Como a generalidade dos outros padres, João Sobreiro tem celebrado missa diária. No seu caso, com os outros dois padres que vivem

na mesma casa paroquial e que têm a seu cargo nove paróquias, cada qual com vários locais de culto (uma das paróquias, por exemplo, tem 11 capelas espalhadas por outras tantas aldeias).

O padre João Sobreiro encara a suspensão das missas com povo e de outros os outros encontros e reuniões pastorais como um desafio. Primeiro pessoal. “Tem sido um desafio a deixar que Deus seja Deus na minha vida. Normalmente, um padre pode cair no risco – e eu caio nesse risco – que é fazer as coisas de Deus e aqui sou chamado a escolher o próprio Deus, criar intimidade com ele na oração, criar espaço de relação e de escuta e não fazer as coisas de Deus, as eucaristias – que são momentos fortes de espiritualidade, mas num ativismo e dispersão que o meio rural traz.”

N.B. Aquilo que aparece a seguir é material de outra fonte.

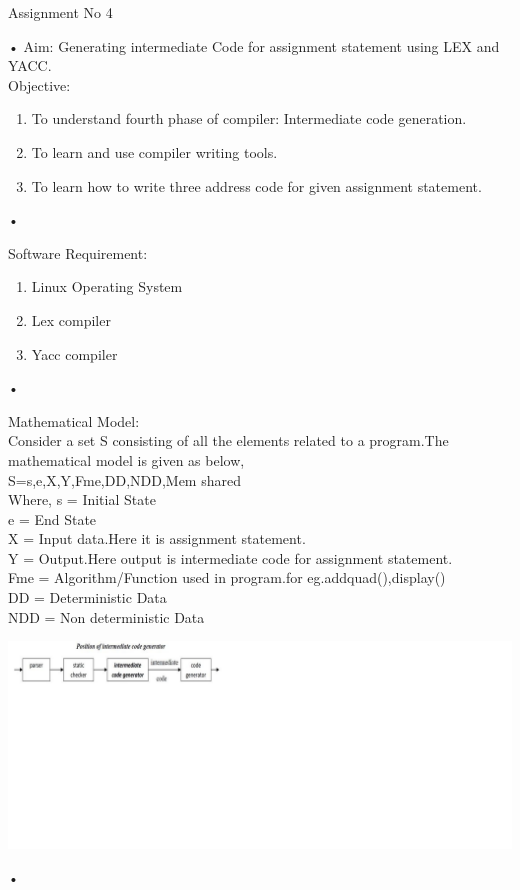 \documentclass[11pt]{article}
\begin{document}
	\begin{center}
		\begin{Large}
			Assignment No 4
		\end{Large}
	\end{center}•
	Aim: Generating intermediate Code for assignment statement using LEX and YACC.\\
	
	\noindent
	Objective:
	\begin{enumerate}
		\item To understand fourth phase of compiler: Intermediate code generation.
		\item To learn and use compiler writing tools.
		\item To learn how to write three address code for given assignment statement.
	\end{enumerate}•
	
	\noindent
	Software Requirement:
	\begin{enumerate}
		\item Linux Operating System
		\item Lex compiler
		\item Yacc compiler
	\end{enumerate}•
	
	\noindent
	Mathematical Model:\\
	Consider a set S consisting of all the elements related to a program.The mathematical model is given as below,\\
	S={s,e,X,Y,Fme,DD,NDD,Mem shared}\\ Where, s = Initial State \\e = End State\\
	X	= Input data.Here it is assignment statement.\\
	Y	= Output.Here output is intermediate code for assignment statement.\\
	Fme = Algorithm/Function used in program.for eg.{addquad(),display()}\\
	DD = Deterministic Data\\
	NDD = Non deterministic Data\\
	
	
	\begin{center}\includegraphics{temp.png}
	\end{center}•
	
\end{document}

Depois, um desafio para os seus paroquianos, sobretudo para os fiéis mais envelhecidos, como é o caso destas aldeias junto à serra do Montejunto. “Também eles que já trabalharam tanto, que no seu trabalho fizeram tanto as coisas de Deus e trabalharam em Deus e para Deus, agora são chamados a escolher o próprio Deus no silêncio, na oração entregue, na oração silenciosa. É um tempo bonito para olharem para a sua história, fazer memoria não só do que já fizeram, mas fazerem memória da ação de Deus que os foi fortalecendo ao longo da vida, lhes foi dando coragem e ânimo e os foi levantando nas quedas”, diz este padre de 35 anos.

Nestes dias, João Sobreiro diz que ouviu uma coisa bonita que lhe vai servir de mote para este tempo: “É uma quarentena forçada que se pode tornar uma Quaresma reforçada e uma vida reforçada em Deus.”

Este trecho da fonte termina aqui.